The companies have launched a new data dashboard designed “to remove potential distortions that can arise from inorganic activity and other artificial inflationary practices,” and its adjusted figures reveal upwards of 90% of tracked transactions occur without human involvement.
The dashboard tracks Tether's eponymous USDT, Circle's USDC, Paxos's USDP, and PayPal's PYUSD. All of them are pegged 1:1 to the U.S. dollar and keep cash or cash-like (U.S. treasury bonds) reserves to back their tokens. Visa doesn't attribute the "inorganic activity" to any particular stablecoin, but comparing the adjusted and unadjusted figures casts a stark light on just how infrequently humans are the ones initiating stablecoin payments.
For example, Visa reports that $51.6 billion worth of stablecoin transactions were processed on Sunday, May 5. That's the unadjusted figure. When the data is adjusted to remove so-called inorganic activity, the number plummets to $4.6 billion.

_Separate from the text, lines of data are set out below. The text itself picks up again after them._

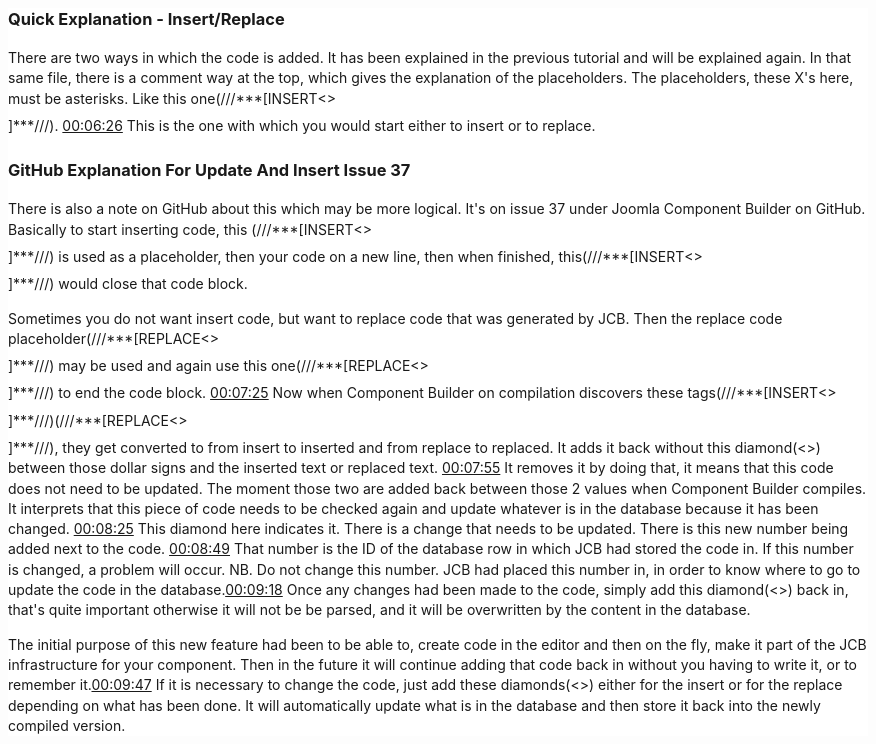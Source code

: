 ### Quick Explanation - Insert/Replace

<iframe width="560" height="315" src="https://www.youtube-nocookie.com/embed/KiAtJawZ3oo?start=343" frameborder="0" allow="accelerometer; autoplay; encrypted-media; gyroscope; picture-in-picture" allowfullscreen></iframe>

There are two ways in which the code is added. It has been explained in the previous tutorial and will be explained again.  In that same file, there is a comment way at the top, which gives the explanation of the placeholders. The placeholders, these X's here, must be asterisks. Like this one(///&ast;&ast;&ast;[INSERT<>$$$$]&ast;&ast;&ast;///). [00:06:26](https://www.youtube.com/watch?v=KiAtJawZ3oo&list=PLQRGFI8XZ_wtGvPQZWBfDzzlERLQgpMRE&t=00h06m26s) This is the one with which you would start either to insert or to replace.

### GitHub Explanation For Update And Insert Issue 37

<iframe width="560" height="315" src="https://www.youtube-nocookie.com/embed/KiAtJawZ3oo?start=393" frameborder="0" allow="accelerometer; autoplay; encrypted-media; gyroscope; picture-in-picture" allowfullscreen></iframe>

There is also a note on GitHub about this which may be more logical. It's on issue 37 under Joomla Component Builder on GitHub. Basically to start inserting code, this (///&ast;&ast;&ast;[INSERT<>$$$$]&ast;&ast;&ast;///) is used as a placeholder, then your code on a new line, then when finished, this(///&ast;&ast;&ast;[INSERT<>$$$$]&ast;&ast;&ast;///) would close that code block.

 Sometimes you do not want insert code, but want to replace code that was generated by JCB. Then the replace code placeholder(///&ast;&ast;&ast;[REPLACE<>$$$$]&ast;&ast;&ast;///) may be used and again use this one(///&ast;&ast;&ast;[REPLACE<>$$$$]&ast;&ast;&ast;///) to end the code block. [00:07:25](https://www.youtube.com/watch?v=KiAtJawZ3oo&list=PLQRGFI8XZ_wtGvPQZWBfDzzlERLQgpMRE&t=00h07m25s) Now when Component Builder on compilation discovers these tags(///&ast;&ast;&ast;[INSERT<>$$$$]&ast;&ast;&ast;///)(///&ast;&ast;&ast;[REPLACE<>$$$$]&ast;&ast;&ast;///), they get converted to from insert to inserted and from replace to replaced. It adds it back without this diamond(<>) between those dollar signs and the inserted text or replaced text. [00:07:55](https://www.youtube.com/watch?v=KiAtJawZ3oo&list=PLQRGFI8XZ_wtGvPQZWBfDzzlERLQgpMRE&t=00h07m55s) It removes it by doing that, it means that this code does not need to be updated. The moment those two are added back between those 2 values when Component Builder compiles. It interprets that this piece of code needs to be checked again and update whatever is in the database because it has been changed. [00:08:25](https://www.youtube.com/watch?v=KiAtJawZ3oo&list=PLQRGFI8XZ_wtGvPQZWBfDzzlERLQgpMRE&t=00h08m25s) This diamond here indicates it. There is a change that needs to be updated. There is this new number being added next to the code. [00:08:49](https://www.youtube.com/watch?v=KiAtJawZ3oo&list=PLQRGFI8XZ_wtGvPQZWBfDzzlERLQgpMRE&t=00h08m49s) That number is the ID of the database row in which JCB had stored the code in. If this number is changed, a problem will occur. NB. Do not change this number. JCB had placed this number in, in order to know where to go to update the code in the database.[00:09:18](https://www.youtube.com/watch?v=KiAtJawZ3oo&list=PLQRGFI8XZ_wtGvPQZWBfDzzlERLQgpMRE&t=00h09m18s) Once any changes had been made to the code, simply add this diamond(<>) back in, that's quite important otherwise it will not be  be parsed, and it will be overwritten by the content in the database.

 The initial purpose of this new feature had been to be able to, create code in the editor and then on the fly, make it part of the JCB infrastructure for your component. Then in the future it will continue adding that code back in without you having to write it, or to remember it.[00:09:47](https://www.youtube.com/watch?v=KiAtJawZ3oo&list=PLQRGFI8XZ_wtGvPQZWBfDzzlERLQgpMRE&t=00h09m47s) If it is necessary to change the code, just add these diamonds(<>) either for the insert or for the replace depending on what has been done. It will automatically update what is in the database and then store it back into the newly compiled version.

The Visa data analysis was conducted, at least in part, in response to a Coin Metrics chart making the rounds on Twitter claiming that stablecoin were catching up with established settlement networks.
In a blog post last week, Visa's head of crypto, Cuy Sheffield, argued that transactions initiated by smart contracts—without any human explicitly involved—aren't directly comparable to the kind of transactions handled by traditional payment processors.
"For instance, developers can create automated bot programs that perform activities such as stablecoin arbitrage, liquidity provision, and market making, among others," he wrote. "These activities are vital for sustaining the growing decentralized finance (DeFi) ecosystem. However, the on-chain transactions resulting from interactions with these automated programs don't resemble settlement in the traditional sense."
Other notable data points emerged from the analysis. According to Visa, USDC usage has experienced marked growth in the past eight months.
In September 2023, USDC was used for 23% of all the stablecoin transactions analyzed by Visa. But by the end of the year, that rate of use had more than doubled, surpassing 50% of all stablecoin transactions—as high as 60% in February—every month since December, according to Visa.